Desfiles internos à loja eram organizados, e revistas caprichadas produzidas. Frequentar a loja da Vila Nova Conceição era sinal de distinção. Ser presenteado com a caixa preta estampada com a assinatura da loja funcionava como um código de acesso a um grupo restrito. Criava-se o lifestyle Daslu. Bem antes de se falar em experiencia de consumo, a Daslu a inventava aqui no Brasil.

Eliane foi também responsável por trazer marcas estrangeiras ao país após a abertura dos portos em 1990. Nas araras da Daslu, as marcas nacionais foram aos poucos cedendo espaço para grifes europeias. A consagração veio em 1996 com a instalação da Chanel e a venda de mais de 70% da coleção no dia do lançamento. Dez anos depois, a Chanel brasileira continuava exclusivamente na Daslu e ainda era a que mais vendia por metro quadrado no mundo.

Foi no final dos anos 1990 que a Daslu, até então loja confidencial, passou a ser notícia recorrente na mídia nacional com o aumento das importações de roupas de grifes no Brasil, constantemente noticiadas, mas também pelo processo de expansão da loja que chegou a ocupar 23 casas do bairro paulistano. Filas de carros estacionados em frente ao conjunto de casas (sem placa, sem vitrine, trés exclusif) e movimentação cada vez maior no bairro residencial, segundo o plano diretor da cidade, fizeram com que a loja tivesse que mudar de endereço.

Em 2005, com a mudança para a Villa Daslu, um casarão néo clássico um tanto megalomaníaco nas margens do Rio Pinheiros, a Daslu não só inaugurava o que viria a ser o polo do consumo de luxo na capital paulistana – o eixo Marginal Pinheiros-Berrini- mas também um novo modelo de negócio. De fato, na mudança Eliane Tranchesi não se contentou em reproduzir o modelo consagrado da Vila Nova Conceição: ela o ampliou e a loja multimarcas tornou-se o que passou a ser conhecido como o templo do luxo.
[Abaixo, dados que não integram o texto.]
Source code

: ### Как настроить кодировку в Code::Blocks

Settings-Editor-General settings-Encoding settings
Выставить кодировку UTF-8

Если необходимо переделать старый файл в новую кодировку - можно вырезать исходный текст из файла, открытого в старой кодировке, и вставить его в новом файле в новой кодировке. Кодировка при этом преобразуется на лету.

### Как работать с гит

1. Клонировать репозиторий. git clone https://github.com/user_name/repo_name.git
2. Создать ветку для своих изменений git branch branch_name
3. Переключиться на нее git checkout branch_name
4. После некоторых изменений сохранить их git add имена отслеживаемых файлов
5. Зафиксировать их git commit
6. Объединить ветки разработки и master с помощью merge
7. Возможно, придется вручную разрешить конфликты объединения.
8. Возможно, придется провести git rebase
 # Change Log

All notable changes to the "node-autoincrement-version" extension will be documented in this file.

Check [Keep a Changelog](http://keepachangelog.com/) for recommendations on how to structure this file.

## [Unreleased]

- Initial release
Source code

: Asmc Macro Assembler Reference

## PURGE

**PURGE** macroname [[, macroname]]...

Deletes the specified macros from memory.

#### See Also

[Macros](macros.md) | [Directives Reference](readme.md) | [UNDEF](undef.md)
Foi conservado o que fazia o charme da loja: uma divisão em cômodos; sessão feminina e masculina separadas tais dois closets distintos de uma grande casa; um atendimento exclusivo por dasluzetes, e muita roupa de grife. Em torno disso constituiu-se o primeiro ecossistema de marcas de luxo do país. Coabitavam debaixo da marca guarda-chuva Daslu (nessa época ainda responsável por 70% do faturamento da loja) marcas de segmentos tão diversos quanto vestuário, restauração, viagens, automóvel e até aviação.

Mais uma vez, ao congregar marcas e serviços muito distintos em um único espaço, a Daslu inovava. Em um mesmo lugar o consumidor podia agendar sua lua de mel e celebrar seu casamento no Terraço Daslu; comprar um carro e roupa para seus filhos. Tranchesi dava um passo adiante no conceito de experiência de marca.

Em seu trabalho acadêmico “Daslu: a construção da identidade de classe por meio do consumo de luxo”, Marie-Océane Gazurek explica que “com a instalação da loja em um lugar de maior visibilidade e acesso mais fácil, o público consumidor foi redefinido, atraindo pessoas que detinham o capital financeiro para consumir ali, mas não ousavam antes no espaço privado da Vila Nova Conceição. O que fidelizava os consumidores tradicionais e atraia os consumidores recentes era o que esse consumo representava; a inserção em uma determinada classe social, a da elite paulista, e o acesso aos seus ritos e códigos. A Villa Daslu se constituiu em mediação relevante na construção de uma identidade de classe na cidade de São Paulo.” Ou seja, o que era consumido ali não era somente “o produto em si, mas o ingresso em uma classe social distintiva, exclusiva e seleta.”

Em uma época em que o luxo global se preocupava com lucro acima de qualidade e da preservação das suas raízes artesanais, a Daslu fez figura de resistência, encarnando o luxo à l’ancienne: empresa de uma família só e não de um grande grupo, proporcionando uma experiência personalizada e inigualável, capaz de criar uma comunidade em torno de si. No entanto, o mesmo ano da inauguração no prestigioso endereço novo marcaria o começo do fim para a Villa Daslu com a deflagração da operação Narcísico da Polícia Federal.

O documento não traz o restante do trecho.